Par une ordonnance n° 2402857 du 28 janvier 2025, le juge des référés du tribunal administratif de Poitiers a rejeté leur demande, et rejeté les conclusions présentées par la commune au titre des dispositions de l’article L. 761-1 du code de justice administrative.
Procédure devant la cour :
Par une requête, enregistrée le 17 février 2025, et un mémoire enregistré
le 17 avril 2025, les sociétés « Restaurant Richard et Christopher Coutanceau »

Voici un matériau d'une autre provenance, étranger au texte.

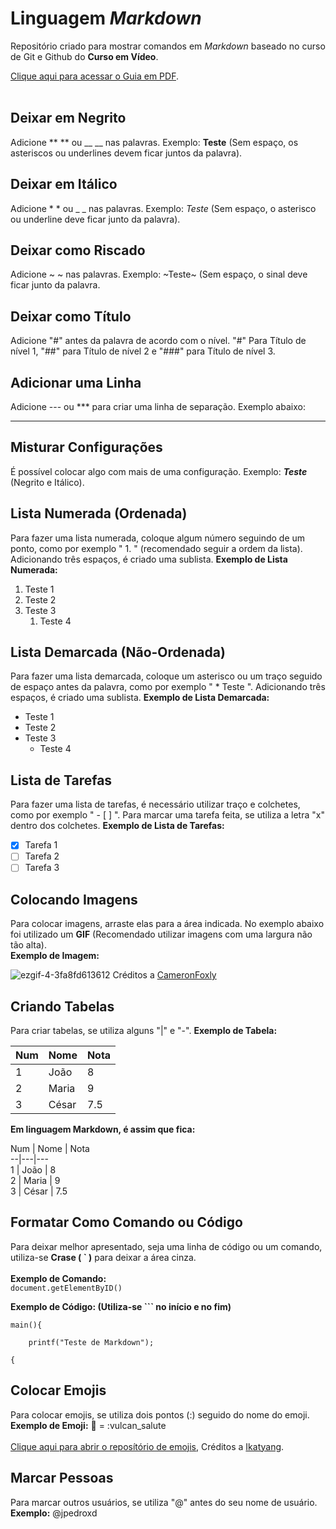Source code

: # Linguagem *Markdown*
 Repositório criado para mostrar comandos em *Markdown* baseado no curso de Git e Github do **Curso em Vídeo**. <br>
 
 [Clique aqui para acessar o Guia em PDF](https://github.com/gustavoguanabara/git-github/blob/master/manuais-PDF/guia-markdown.pdf). <br><br>


## Deixar em Negrito
   Adicione ** ** ou __ __ nas palavras. Exemplo: **Teste** (Sem espaço, os asteriscos ou underlines devem ficar juntos da palavra).

## Deixar em Itálico
   Adicione * * ou _ _ nas palavras. Exemplo: *Teste* (Sem espaço, o asterisco ou underline deve ficar junto da palavra).

## Deixar como Riscado
   Adicione ~ ~ nas palavras. Exemplo: ~Teste~ (Sem espaço, o sinal deve ficar junto da palavra.

## Deixar como Título
   Adicione "#" antes da palavra de acordo com o nível. "#" Para Título de nível 1, "##" para Título de nível 2 e "###" para Título de nível 3.

## Adicionar uma Linha
   Adicione --- ou *** para criar uma linha de separação. Exemplo abaixo:
   
   ---
   
## Misturar Configurações
   É possível colocar algo com mais de uma configuração. Exemplo: __*Teste*__ (Negrito e Itálico).
   
## Lista Numerada (Ordenada)
   Para fazer uma lista numerada, coloque algum número seguindo de um ponto, como por exemplo " 1. " (recomendado seguir a ordem da lista).
   Adicionando três espaços, é criado uma sublista. 
    **Exemplo de Lista Numerada:**
   
   1. Teste 1
   2. Teste 2
   3. Teste 3
      1. Teste 4

## Lista Demarcada (Não-Ordenada)
   Para fazer uma lista demarcada, coloque um asterisco ou um traço seguido de espaço antes da palavra, como por exemplo " * Teste ".
   Adicionando três espaços, é criado uma sublista. **Exemplo de Lista Demarcada:**
    
   * Teste 1 
   * Teste 2
   * Teste 3
      * Teste 4
   
## Lista de Tarefas
   Para fazer uma lista de tarefas, é necessário utilizar traço e colchetes, como por exemplo " - [ ] ". Para marcar uma tarefa feita,
   se utiliza a letra "x" dentro dos colchetes.
    **Exemplo de Lista de Tarefas:**
   
   - [x] Tarefa 1
   - [ ] Tarefa 2
   - [ ] Tarefa 3

## Colocando Imagens
   Para colocar imagens, arraste elas para a área indicada. No exemplo abaixo foi utilizado um **GIF** (Recomendado utilizar imagens com uma largura não tão alta). <br> 
   **Exemplo de Imagem:** 
   
   ![ezgif-4-3fa8fd613612](https://user-images.githubusercontent.com/44150570/134210790-a7e9e94c-7259-444e-879b-9236e154eeac.gif)  Créditos a [CameronFoxly](https://github.com/cameronfoxly)
   
## Criando Tabelas
Para criar tabelas, se utiliza alguns "|" e "-". **Exemplo de Tabela:**

Num | Nome | Nota
--|---|---
1 | João | 8
2 | Maria | 9
3 | César | 7.5

**Em linguagem Markdown, é assim que fica:**

Num | Nome | Nota <br>
   \--|---|---\
  1 | João | 8 <br>
  2 | Maria | 9 <br>
  3 | César | 7.5
  
## Formatar Como Comando ou Código
Para deixar melhor apresentado, seja uma linha de código ou um comando, utiliza-se **Crase ( \` )** para deixar a área cinza. <br><br>
**Exemplo de Comando:** <br>
`document.getElementByID()`

**Exemplo de Código: (Utiliza-se \`\`\` no início e no fim)**
```
main(){

    printf("Teste de Markdown");

{

```
## Colocar Emojis
Para colocar emojis, se utiliza dois pontos (:) seguido do nome do emoji. <br>
**Exemplo de Emoji:**  🖖 = :vulcan_salute <br><br>
[Clique aqui para abrir o reposítório de emojis](https://github.com/ikatyang/emoji-cheat-sheet), Créditos a [Ikatyang](https://github.com/ikatyang).

## Marcar Pessoas
Para marcar outros usuários, se utiliza "@" antes do seu nome de usuário. **Exemplo:** @jpedroxd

et « Brossard-Coutanceau », représentées par Me Garrigues, demandent au juge des référés de la cour :
1°) de réformer l’ordonnance n° 2402857 du juge des référés du tribunal administratif de Poitiers en tant qu’elle a rejeté leur demande d’expertise;
2°) d’ordonner l’expertise sollicitée ;
3°) de mettre à la charge de la commune de La Rochelle une somme de 2 000 euros au titre des dispositions de l’article L.761-1 du code de justice administrative.
Elles soutiennent que :
— la potentielle cause des désordres d’infiltrations tenant à une vétusté généralisée des réseaux historiques traversant la dalle béton peut nécessiter un protocole d’investigations lourd avec sondages destructifs du gros-œuvre, et ne peut être explorée contradictoirement que dans le cadre d’une expertise ;
— le vote d’une enveloppe budgétaire, dont l’affectation n’est pas détaillée, pour les autres désordres constatés qui devraient faire l’objet de travaux ne garantit pas une solution pérenne, d’autant que la ville peut y renoncer et ne semble pas convaincue de la nécessité de travaux rapides, notamment sur l’étanchéité du toit-terrasse ; elle ne s’était engagée que sur les huisseries et a élargi son engagement seulement devant le tribunal ; cette position, au demeurant différée à 2027 et 2028, pourrait être annulée ou modifiée à la faveur des élections municipales de 2026 ;
— c’est à tort que le premier juge a estimé que la commune n’était pas informée des désordres relatifs aux tuyaux cassés ou endommagés, aux traces d’infiltration au niveau de la fenêtre du toit ainsi qu’à la jonction du mur et du plafond, au noircissement du mur derrière la descente de gouttière et à l’humidité et au défaut de planéité du plafond et du lambris dans la cuisine, alors que de multiples visites ont été effectuées par les services de la ville et que celle-ci n’a pas, contrairement à ce qu’elle avait indiqué au premier juge, pris leur attache depuis l’ordonnance pour procéder contradictoirement au constat de ces désordres;
— l’expertise est utile dès lors que le recours en responsabilité qu’elles envisagent n’est pas manifestement voué à l’échec, alors que l’obligation de conservation des biens domaniaux imposée à la commune par l’article L. 2122-21 du code général des collectivités territoriales se distingue de l’obligation d’entretien courant qui incombe aux amodiataires ;
— les constats envisagés par la commune pourront se poursuivre sous l’égide de l’expert, qui pourra y apporter une appréciation technique et impartiale ;
— l’expert pourra chiffrer les coûts à l’aide de devis d’entreprises fournis par les parties.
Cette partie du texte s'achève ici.